Meanwhile, the US Federal Maritime Commission (FMC) has granted Maersk Line a 20-day exemption from service contract filings after it accepted that the attack had “severely inhibited” its computer systems, rendering the carrier unable to determine which service contracts and rates were scheduled to expire.

The temporary exemption runs from the date of Maersk’s 30 June petition to the FMC, which the carrier said should provide it sufficient time to regain access to its contract database.

FMC commissioner William Doyle explained: “Basically, by granting the petition, Maersk will not require customers to pay higher tariff rates to shipments tendered during the 20-day period, but rather, this action permits Maersk to apply service contract rates to such shipments that were agreed upon and filed after the date of cargo receipt without violating the Shipping Act.”

Mr Doyle also took the opportunity to urge others in the supply chain to tighten up their IT system protection.

“This cyber attack happened to Maersk, the largest ocean carrier in the world. If it can happen to them, it can happen to anyone,” he said.

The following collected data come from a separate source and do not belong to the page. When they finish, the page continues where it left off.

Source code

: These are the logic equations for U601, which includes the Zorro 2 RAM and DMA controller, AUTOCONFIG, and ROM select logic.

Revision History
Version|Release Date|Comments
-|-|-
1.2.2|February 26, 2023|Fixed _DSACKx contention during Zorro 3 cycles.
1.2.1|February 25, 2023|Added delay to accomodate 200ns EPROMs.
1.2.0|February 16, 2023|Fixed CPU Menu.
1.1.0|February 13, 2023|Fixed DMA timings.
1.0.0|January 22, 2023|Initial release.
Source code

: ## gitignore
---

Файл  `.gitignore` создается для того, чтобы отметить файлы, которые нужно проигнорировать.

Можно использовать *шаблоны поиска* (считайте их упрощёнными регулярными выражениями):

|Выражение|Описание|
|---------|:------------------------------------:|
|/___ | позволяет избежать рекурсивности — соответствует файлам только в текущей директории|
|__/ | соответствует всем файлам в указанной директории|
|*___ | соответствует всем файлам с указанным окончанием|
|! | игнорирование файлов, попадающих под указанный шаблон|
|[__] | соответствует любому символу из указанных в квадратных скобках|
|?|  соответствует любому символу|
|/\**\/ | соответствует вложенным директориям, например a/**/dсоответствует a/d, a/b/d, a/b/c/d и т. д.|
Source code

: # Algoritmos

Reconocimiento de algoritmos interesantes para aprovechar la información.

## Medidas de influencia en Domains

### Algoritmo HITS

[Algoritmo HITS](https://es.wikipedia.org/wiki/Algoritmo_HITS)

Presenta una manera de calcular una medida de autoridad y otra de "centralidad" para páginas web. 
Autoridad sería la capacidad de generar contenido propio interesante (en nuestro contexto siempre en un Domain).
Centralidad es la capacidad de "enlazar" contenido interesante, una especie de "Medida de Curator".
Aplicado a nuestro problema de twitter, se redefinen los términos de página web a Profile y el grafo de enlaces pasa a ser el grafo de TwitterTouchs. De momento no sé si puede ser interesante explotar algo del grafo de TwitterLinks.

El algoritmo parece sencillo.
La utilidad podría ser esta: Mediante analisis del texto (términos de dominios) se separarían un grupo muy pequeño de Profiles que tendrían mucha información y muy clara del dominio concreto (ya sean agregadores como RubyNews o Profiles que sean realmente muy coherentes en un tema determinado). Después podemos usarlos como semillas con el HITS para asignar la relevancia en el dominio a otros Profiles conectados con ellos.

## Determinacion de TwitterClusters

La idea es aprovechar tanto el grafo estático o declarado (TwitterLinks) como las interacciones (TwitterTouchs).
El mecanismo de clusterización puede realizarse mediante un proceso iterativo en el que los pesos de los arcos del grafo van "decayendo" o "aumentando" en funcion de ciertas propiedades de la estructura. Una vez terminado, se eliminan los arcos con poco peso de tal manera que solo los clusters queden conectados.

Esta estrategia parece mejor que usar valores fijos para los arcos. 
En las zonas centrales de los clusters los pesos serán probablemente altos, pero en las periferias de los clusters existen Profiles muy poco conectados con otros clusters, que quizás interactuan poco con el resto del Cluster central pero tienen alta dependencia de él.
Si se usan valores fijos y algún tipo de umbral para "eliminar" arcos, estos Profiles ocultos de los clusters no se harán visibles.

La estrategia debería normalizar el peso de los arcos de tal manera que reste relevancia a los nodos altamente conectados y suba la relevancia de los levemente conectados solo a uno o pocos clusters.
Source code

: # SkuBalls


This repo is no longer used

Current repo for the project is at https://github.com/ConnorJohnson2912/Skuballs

The Loadstar reported yesterday on the impact of Petya on FedEx subsidiary TNT Express, which included immediate operational disruption, inability to invoice and customer loss.

Maersk has only just started to invoice its customers, with anecdotal reports to The Loadstar suggesting that the carrier is far from over the crisis that clearly had a significant impact on its trading since the cyber attack.

Maersk is understood to be coming under pressure from shareholders to provide more information on the financial impact of the attack. It will publish its second-quarter and first-half interim report on 16 August.